A sua ausência, aparentemente discreta, gerou especulação imediata: estaria a sua suspensão ligada a uma tentativa frustrada de regressar à presidência da Assembleia da República? Se sim, o gesto de suspender o mandato equivale a um xeque-mate, sem cadeira parlamentar, não há presidência possível. Mas pode ser uma interpretação forçada para quem a compara com Eduardo Mulembwe, que fez três mandatos seguidos, mas quando não foi mais indicado, manteve, descontente, como deputado acomodado no trabalho de uma das comissões.

Outros nomes influentes também não assumiram mandatos, como Esperança Bias, a única ex-presidente da Assembleia que cumpriu apenas um mandato e sofreu uma derrota sem precedentes quando tentou candidatar a presidência da República. No entanto, o silêncio em torno de Bias contrasta com o burburinho que envolve o afastamento de Macamo. A substituição do seu assento por um suplente provisório, um sinal da esperança do retorno, afinal não suspendeu em definitivo. Macamo garantiu ao Evidências que não recebeu qualquer valor desde a sua suspensão. Mas a controvérsia já estava instalada.

É neste ponto que a história se torna simbólica. O aparente isolamento político de Verónica Macamo está a ser interpretado por muitos, nos corredores políticos,  como sinal inequívoco de marginalização. Trata-se de uma figura que esteve na linha da frente nos momentos mais turbulentos da recente história política, e que agora parece ter sido afastada em silêncio. Um silêncio que, ironicamente, fala muito.

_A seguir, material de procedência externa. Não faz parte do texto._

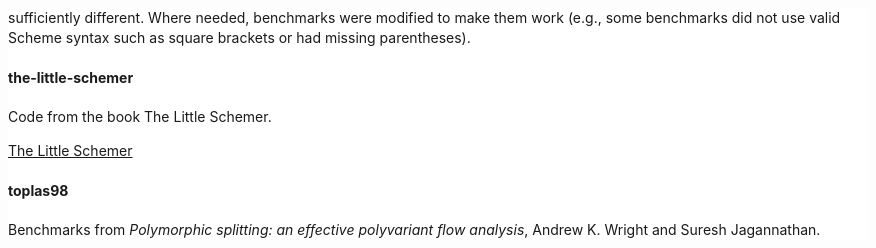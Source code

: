 sufficiently different. Where needed, benchmarks were modified to make them work (e.g., some benchmarks
did not use valid Scheme syntax such as square brackets or had missing parentheses).

#### the-little-schemer
Code from the book The Little Schemer.

[The Little Schemer](http://mitpress.mit.edu/books/little-schemer)

#### toplas98
Benchmarks from _Polymorphic splitting: an effective polyvariant flow analysis_, Andrew K. Wright and Suresh Jagannathan.
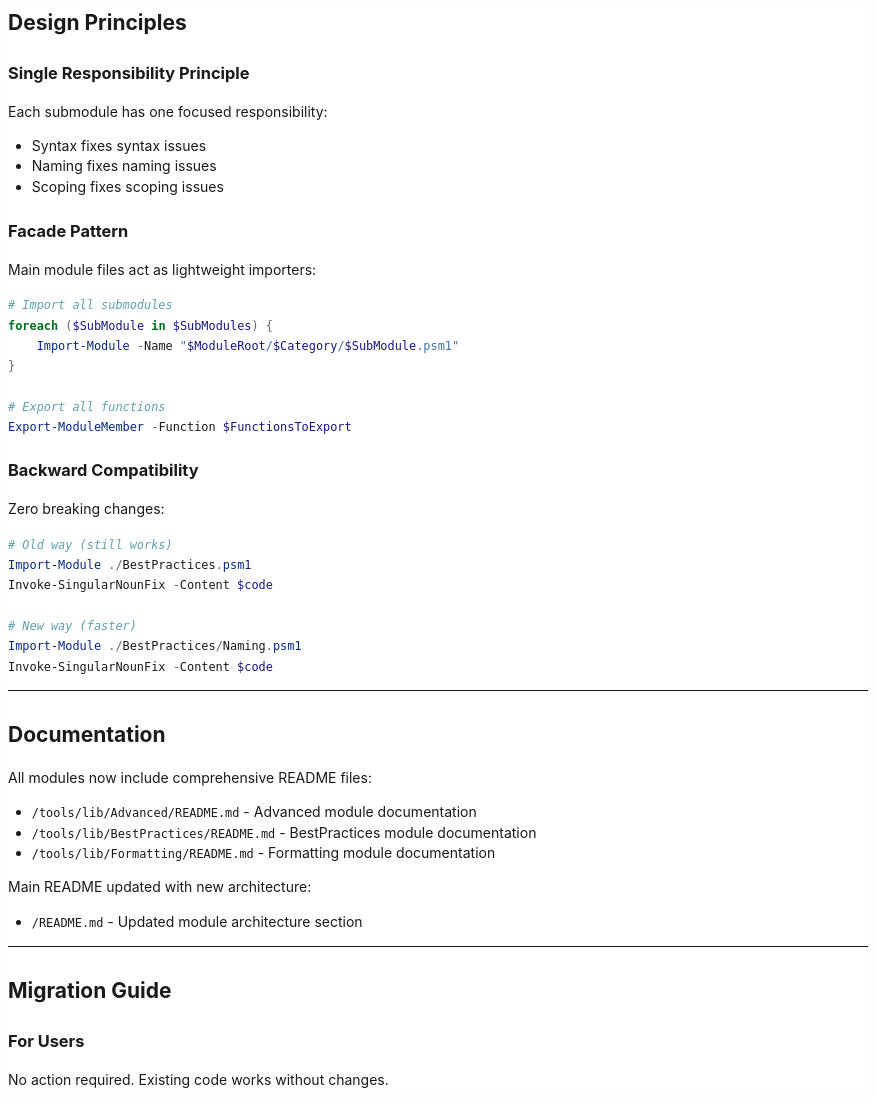 
## Design Principles

### Single Responsibility Principle
Each submodule has one focused responsibility:
- Syntax fixes syntax issues
- Naming fixes naming issues
- Scoping fixes scoping issues

### Facade Pattern
Main module files act as lightweight importers:
```powershell
# Import all submodules
foreach ($SubModule in $SubModules) {
    Import-Module -Name "$ModuleRoot/$Category/$SubModule.psm1"
}

# Export all functions
Export-ModuleMember -Function $FunctionsToExport
```

### Backward Compatibility
Zero breaking changes:
```powershell
# Old way (still works)
Import-Module ./BestPractices.psm1
Invoke-SingularNounFix -Content $code

# New way (faster)
Import-Module ./BestPractices/Naming.psm1
Invoke-SingularNounFix -Content $code
```

---

## Documentation

All modules now include comprehensive README files:

- `/tools/lib/Advanced/README.md` - Advanced module documentation
- `/tools/lib/BestPractices/README.md` - BestPractices module documentation
- `/tools/lib/Formatting/README.md` - Formatting module documentation

Main README updated with new architecture:
- `/README.md` - Updated module architecture section

---

## Migration Guide

### For Users
No action required. Existing code works without changes.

Saída estratégica ou descarte?

Há quem veja esse silêncio como uma escolha deliberada e digna, uma retirada estratégica que permite preservar o legado. Mas há também quem interprete como mais um episódio do padrão histórico da Frelimo: o partido tem mostrado uma notável capacidade de esvaziar e descartar os seus quadros mais experientes quando estes já não se encaixam nas necessidades do presente. E não importa o quanto tenham dado ao partido. Macamo sacrificou sua visibilidade institucional e até parte da sua vida pessoal em nome de uma máquina que, agora, parece já não ter lugar para ela.

O seu caso levanta questões desconfortáveis: como é feita a gestão de quadros dentro da Frelimo? Como se distinguem os papéis do Estado e do partido em tempos eleitorais? E até que ponto a lealdade continua a ser uma moeda valorizada no jogo interno da sucessão política?

A história de Verónica Macamo é um espelho das contradições da Frelimo. Uma  gestão política que exige tudo, recompensa pouco e, por vezes, descarta sem explicação. Uma política em que nem mesmo a fidelidade inquestionável garante lugar na próxima página da história.

Actualmente, Macamo permanece oficialmente como membro da Comissão Política. Mas o seu silêncio, a sua ausência parlamentar e o fim abrupto de uma ambição bem fundamentada dizem mais do que qualquer nota oficial.